GPU Acceleration¶
This page answers one question: when does GPU acceleration help q2mm today, and what kind of speedup is realistic? It focuses on dedicated CPU-vs-GPU comparison runs rather than on the full benchmark matrices.
Scope¶
- Hardware: NVIDIA RTX 5090 (Blackwell), float64 throughout
- Workloads: dedicated JAX and JAX-MD CPU/GPU comparisons on CH₃F and Rh-enamide
- Comparison metric: seconds per evaluation (
s/eval); total evaluation count can differ between devices - Related pages: Small Molecules for the full CH₃F matrix and Rh-Enamide for the selected overnight large-system run
CPU-vs-GPU comparisons completed so far¶
All runs below are full L-BFGS-B optimizations executed sequentially on an idle
machine. Default rows are grouped by system and backend; use the filters and
sortable headers to compare system/backend/device slices directly. Relative
speed vs CPU is the device-level comparison to use when deciding whether GPU
is worthwhile.
| System | Backend | Device | s/eval | Evals | Wall time | Relative speed vs CPU |
|---|---|---|---|---|---|---|
| Rh-enamide | JAX-MD (OPLSAA) | GPU | 13.44 | 447 | 6,009 s | 5.61x |
| Rh-enamide | JAX-MD (OPLSAA) | CPU | 75.38 | 316 | 23,819 s | baseline |
| Rh-enamide | JAX (harmonic) | GPU | 12.60 | 31 | 391 s | 2.08x |
| Rh-enamide | JAX (harmonic) | CPU | 26.17 | 21 | 550 s | baseline |
| CH₃F | JAX (harmonic) | GPU | 0.054 | 132 | 7.1 s | 0.20x |
| CH₃F | JAX (harmonic) | CPU | 0.011 | 95 | 1.0 s | baseline |
Interpretation¶
- GPU speedup appears once the workload is large enough and the force field is complex enough to keep the device busy. The strongest current example is JAX-MD on Rh-enamide at 5.61x faster than CPU on a per-evaluation basis.

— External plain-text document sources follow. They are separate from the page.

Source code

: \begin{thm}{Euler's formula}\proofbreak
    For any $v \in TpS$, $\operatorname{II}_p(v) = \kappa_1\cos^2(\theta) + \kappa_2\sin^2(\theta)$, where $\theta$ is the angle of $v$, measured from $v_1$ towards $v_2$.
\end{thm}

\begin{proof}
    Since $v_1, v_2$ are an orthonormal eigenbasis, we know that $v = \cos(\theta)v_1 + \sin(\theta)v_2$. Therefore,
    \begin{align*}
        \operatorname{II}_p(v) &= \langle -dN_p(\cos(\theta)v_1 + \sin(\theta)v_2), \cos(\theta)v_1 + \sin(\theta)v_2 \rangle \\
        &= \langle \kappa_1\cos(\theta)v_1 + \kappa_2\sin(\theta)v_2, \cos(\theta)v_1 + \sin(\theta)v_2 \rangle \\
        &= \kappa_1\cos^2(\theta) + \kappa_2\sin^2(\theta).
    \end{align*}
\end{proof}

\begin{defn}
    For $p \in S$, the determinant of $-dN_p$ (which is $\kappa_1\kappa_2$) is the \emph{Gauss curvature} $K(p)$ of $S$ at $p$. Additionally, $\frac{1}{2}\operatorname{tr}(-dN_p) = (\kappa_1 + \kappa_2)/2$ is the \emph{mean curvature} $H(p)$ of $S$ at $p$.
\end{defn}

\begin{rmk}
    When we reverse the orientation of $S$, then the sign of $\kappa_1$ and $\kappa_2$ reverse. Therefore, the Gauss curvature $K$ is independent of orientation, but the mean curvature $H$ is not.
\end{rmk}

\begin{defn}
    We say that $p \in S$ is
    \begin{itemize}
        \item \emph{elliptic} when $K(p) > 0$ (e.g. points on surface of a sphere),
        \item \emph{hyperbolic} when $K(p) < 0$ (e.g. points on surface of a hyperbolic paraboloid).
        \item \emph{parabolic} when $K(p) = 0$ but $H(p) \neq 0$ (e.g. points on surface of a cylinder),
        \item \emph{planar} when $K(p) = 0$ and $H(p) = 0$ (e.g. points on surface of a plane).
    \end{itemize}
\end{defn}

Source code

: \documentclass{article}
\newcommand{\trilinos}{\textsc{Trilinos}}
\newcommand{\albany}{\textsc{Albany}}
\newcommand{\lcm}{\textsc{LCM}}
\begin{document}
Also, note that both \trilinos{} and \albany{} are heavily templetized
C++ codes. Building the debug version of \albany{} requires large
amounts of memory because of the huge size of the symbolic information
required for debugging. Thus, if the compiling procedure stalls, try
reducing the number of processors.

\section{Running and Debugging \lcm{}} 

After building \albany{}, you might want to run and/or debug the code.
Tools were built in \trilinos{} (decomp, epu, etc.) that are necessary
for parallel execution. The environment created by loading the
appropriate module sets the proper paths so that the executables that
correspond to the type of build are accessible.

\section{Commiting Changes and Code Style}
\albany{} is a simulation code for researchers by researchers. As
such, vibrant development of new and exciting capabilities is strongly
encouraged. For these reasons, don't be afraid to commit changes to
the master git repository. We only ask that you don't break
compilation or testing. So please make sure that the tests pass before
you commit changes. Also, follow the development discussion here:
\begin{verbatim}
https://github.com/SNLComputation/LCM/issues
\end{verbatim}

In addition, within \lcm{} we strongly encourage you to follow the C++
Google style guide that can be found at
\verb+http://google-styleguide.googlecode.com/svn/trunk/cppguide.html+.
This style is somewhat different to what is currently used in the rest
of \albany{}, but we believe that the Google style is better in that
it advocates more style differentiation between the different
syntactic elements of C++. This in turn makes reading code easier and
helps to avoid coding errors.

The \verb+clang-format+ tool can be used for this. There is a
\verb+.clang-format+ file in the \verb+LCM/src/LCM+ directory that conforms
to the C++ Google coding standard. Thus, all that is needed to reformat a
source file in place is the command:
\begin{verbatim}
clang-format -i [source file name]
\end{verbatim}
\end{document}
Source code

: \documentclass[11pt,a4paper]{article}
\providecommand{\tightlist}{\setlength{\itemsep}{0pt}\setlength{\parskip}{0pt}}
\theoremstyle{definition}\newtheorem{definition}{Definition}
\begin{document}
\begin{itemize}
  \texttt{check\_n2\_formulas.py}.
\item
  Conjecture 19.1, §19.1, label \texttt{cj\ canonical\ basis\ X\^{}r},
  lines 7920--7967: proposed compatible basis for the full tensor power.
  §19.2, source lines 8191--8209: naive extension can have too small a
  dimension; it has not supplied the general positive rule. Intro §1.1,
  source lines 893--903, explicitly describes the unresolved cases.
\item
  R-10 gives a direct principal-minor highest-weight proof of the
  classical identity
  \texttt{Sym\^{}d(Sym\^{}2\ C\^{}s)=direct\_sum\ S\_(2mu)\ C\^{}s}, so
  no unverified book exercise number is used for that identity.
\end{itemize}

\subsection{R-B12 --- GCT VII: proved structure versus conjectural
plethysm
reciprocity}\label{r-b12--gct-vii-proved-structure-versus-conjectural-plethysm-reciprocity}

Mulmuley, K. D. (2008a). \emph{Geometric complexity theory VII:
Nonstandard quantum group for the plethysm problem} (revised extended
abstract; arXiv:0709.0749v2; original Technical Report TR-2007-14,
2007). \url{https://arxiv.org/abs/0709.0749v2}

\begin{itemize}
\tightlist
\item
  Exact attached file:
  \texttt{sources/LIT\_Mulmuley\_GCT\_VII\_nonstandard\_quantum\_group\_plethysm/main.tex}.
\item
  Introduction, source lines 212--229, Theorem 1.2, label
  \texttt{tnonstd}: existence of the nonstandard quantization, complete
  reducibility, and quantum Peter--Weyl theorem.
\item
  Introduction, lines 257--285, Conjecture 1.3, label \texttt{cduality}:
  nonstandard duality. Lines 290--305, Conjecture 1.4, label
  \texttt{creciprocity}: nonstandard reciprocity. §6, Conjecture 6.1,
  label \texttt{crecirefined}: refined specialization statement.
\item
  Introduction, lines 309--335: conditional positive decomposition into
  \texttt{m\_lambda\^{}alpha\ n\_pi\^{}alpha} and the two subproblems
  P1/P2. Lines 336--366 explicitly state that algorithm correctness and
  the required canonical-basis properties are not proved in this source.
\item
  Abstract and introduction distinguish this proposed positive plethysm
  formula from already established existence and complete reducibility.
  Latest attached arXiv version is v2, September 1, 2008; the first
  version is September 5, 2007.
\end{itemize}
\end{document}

- Small systems still favor CPU. CH₃F is faster on CPU because kernel-launch overhead dominates the actual arithmetic.
- Compare
s/eval, not raw evaluation counts. CPU and GPU can take slightly different optimization paths because of floating-point reduction-order differences. - The three main reasons GPU can still lose are unchanged: consumer-GPU float64 throughput is limited, Hessians are still relatively small, and the frequency objective evaluates molecules sequentially rather than in one large batched kernel.
- The selected overnight Rh-enamide sweep is useful feasibility evidence for OpenMM CUDA and large-system screening, but its outcome-by-outcome details belong on Rh-Enamide rather than on this device-comparison page.
- Grad-simp cycling now works on JAX GPU (see Rh-Enamide). JAX MM3 grad-simp reached the same 42.7 RMSD as the OpenMM overnight run in ~25 minutes on the RTX 5090 — a ~23× optimizer-time improvement. This was unblocked by Hessian symmetrisation and bound-aware sensitivity analysis that prevent the eigenvalue failures that previously killed every JAX/JAX-MD grad-simp attempt.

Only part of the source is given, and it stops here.